What if a simple 5-10 minute bedtime experiment could give you a more positive outlook on life?

In 2012, Martin Seligman, the person whom some call the father of modern positive psychology, published Flourish: A Visionary New Understanding of Happiness and Well-Being. It is a powerful text that offers the reader insights on human flourishing, which he describes as occurring when a person experiences the presence of five key elements in one’s life: positive emotion, engagement, positive relationships, meaning, and a sense of accomplishment (PERMA).

Amid his description of cultivating more positive emotion, Seligman describes a simple bedtime practice that promises to produce a greater sense of gratitude and well-being. He even validated the efficacy of the practice in a formal study. Following is a simple version of that exercise.
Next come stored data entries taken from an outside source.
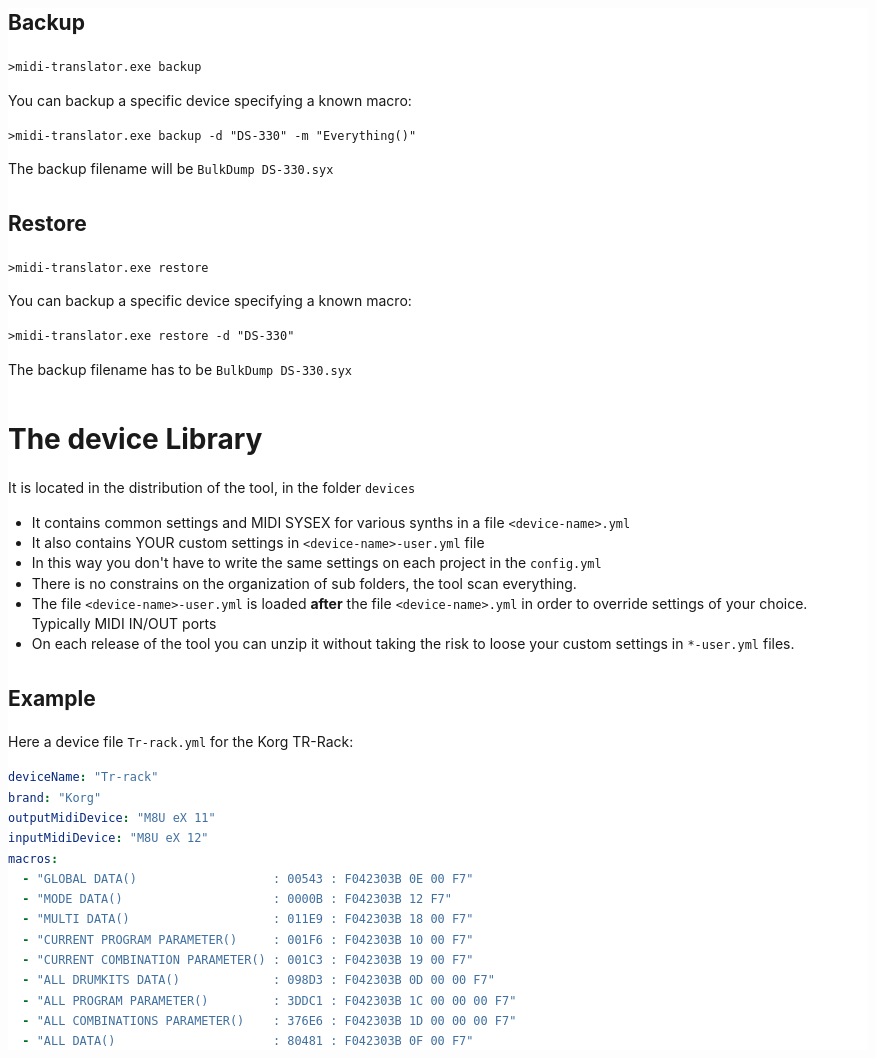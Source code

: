 ## Backup

```
>midi-translator.exe backup
```

You can backup a specific device specifying a known macro:

```
>midi-translator.exe backup -d "DS-330" -m "Everything()"
```

The backup filename will be `BulkDump DS-330.syx`

## Restore

```
>midi-translator.exe restore
```

You can backup a specific device specifying a known macro:

```
>midi-translator.exe restore -d "DS-330"
```

The backup filename has to be `BulkDump DS-330.syx`

# The device Library

It is located in the distribution of the tool, in the folder `devices`

- It contains common settings and MIDI SYSEX for various synths in a file `<device-name>.yml`
- It also contains YOUR custom settings in `<device-name>-user.yml` file
- In this way you don't have to write the same settings on each project in the `config.yml`
- There is no constrains on the organization of sub folders, the tool scan everything. 
- The file `<device-name>-user.yml` is loaded **after** the file `<device-name>.yml` in order to override settings of your choice. Typically MIDI IN/OUT ports
- On each release of the tool you can unzip it without taking the risk to loose your custom settings in `*-user.yml`  files.

## Example

Here a device file `Tr-rack.yml` for the Korg TR-Rack:

```yaml
deviceName: "Tr-rack"
brand: "Korg"
outputMidiDevice: "M8U eX 11"
inputMidiDevice: "M8U eX 12"
macros:
  - "GLOBAL DATA()                   : 00543 : F042303B 0E 00 F7"
  - "MODE DATA()                     : 0000B : F042303B 12 F7"
  - "MULTI DATA()                    : 011E9 : F042303B 18 00 F7"
  - "CURRENT PROGRAM PARAMETER()     : 001F6 : F042303B 10 00 F7"
  - "CURRENT COMBINATION PARAMETER() : 001C3 : F042303B 19 00 F7"
  - "ALL DRUMKITS DATA()             : 098D3 : F042303B 0D 00 00 F7"
  - "ALL PROGRAM PARAMETER()         : 3DDC1 : F042303B 1C 00 00 00 F7"
  - "ALL COMBINATIONS PARAMETER()    : 376E6 : F042303B 1D 00 00 00 F7"
  - "ALL DATA()                      : 80481 : F042303B 0F 00 F7"
```
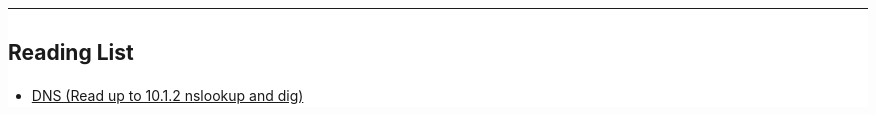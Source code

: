 

---

## Reading List

- [DNS (Read up to 10.1.2 nslookup and dig)](https://intronetworks.cs.luc.edu/current/html/intro.html#transport)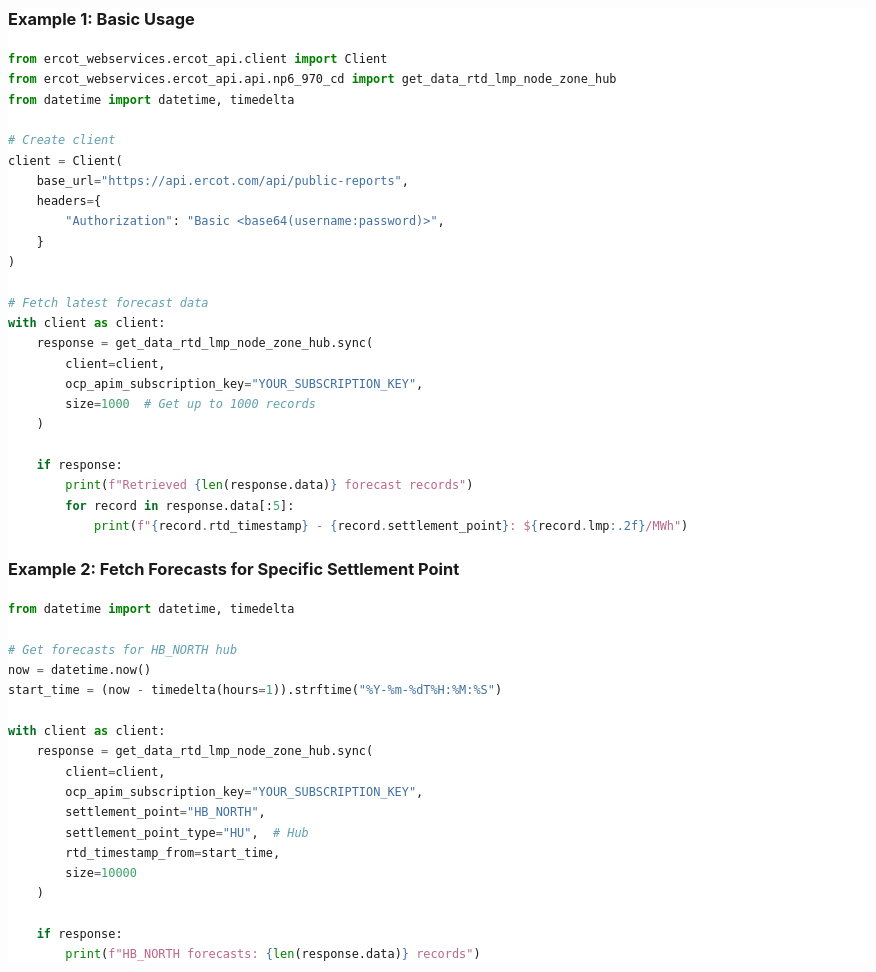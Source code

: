 ### Example 1: Basic Usage

```python
from ercot_webservices.ercot_api.client import Client
from ercot_webservices.ercot_api.api.np6_970_cd import get_data_rtd_lmp_node_zone_hub
from datetime import datetime, timedelta

# Create client
client = Client(
    base_url="https://api.ercot.com/api/public-reports",
    headers={
        "Authorization": "Basic <base64(username:password)>",
    }
)

# Fetch latest forecast data
with client as client:
    response = get_data_rtd_lmp_node_zone_hub.sync(
        client=client,
        ocp_apim_subscription_key="YOUR_SUBSCRIPTION_KEY",
        size=1000  # Get up to 1000 records
    )

    if response:
        print(f"Retrieved {len(response.data)} forecast records")
        for record in response.data[:5]:
            print(f"{record.rtd_timestamp} - {record.settlement_point}: ${record.lmp:.2f}/MWh")
```

### Example 2: Fetch Forecasts for Specific Settlement Point

```python
from datetime import datetime, timedelta

# Get forecasts for HB_NORTH hub
now = datetime.now()
start_time = (now - timedelta(hours=1)).strftime("%Y-%m-%dT%H:%M:%S")

with client as client:
    response = get_data_rtd_lmp_node_zone_hub.sync(
        client=client,
        ocp_apim_subscription_key="YOUR_SUBSCRIPTION_KEY",
        settlement_point="HB_NORTH",
        settlement_point_type="HU",  # Hub
        rtd_timestamp_from=start_time,
        size=10000
    )

    if response:
        print(f"HB_NORTH forecasts: {len(response.data)} records")
```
  1. Select a journal/notebook and pen, setting it beside your bed and dedicating it to this experiment.
  2. Each night, place the date at the top of the page, and then write down three things that went well that day.
  3. After each thing that went well, write down, as best as you can surmise, why it went well.
  4. Repeat this each night for at least a week.

It might sound simple, but Seligman’s research indicates that people begin to develop a more optimistic outlook, quieting some of the negative thinking that sometimes consumes our minds and reduces our sense of well-being.

A Few Tips:

  1. When you answer the question, “What went well?”, it doesn’t need to be something extraordinary. It might be that someone greeted you at work, that you had a filling breakfast, that you met that deadline at work, that you woke up on time, or that you had a pleasant conversation with a stranger (or friend) at some point during the day.
  2. This doesn’t demand much time. Seligman suggests 10 minutes of journaling. If that is too much for you, make it 3-5 minutes.
  3. Write in complete sentences or make it is a bullet list with keywords, but make sure that you actually write it down each night.
  4. After a week, pause to think about if or how this exercise is influencing your thinking at night and, over time, during the day. Do you notice a difference?
  5. The Seligman experiment calls for people to do this for at least 7 days. If you are up for the challenge and finding it rewarding, consider a 30-day experiment, or maybe even make it an ongoing bedtime ritual. At least one study indicated that there were notable increases in optimism and feeling good about their lives after 10 weeks of a gratitude exercise similar to this.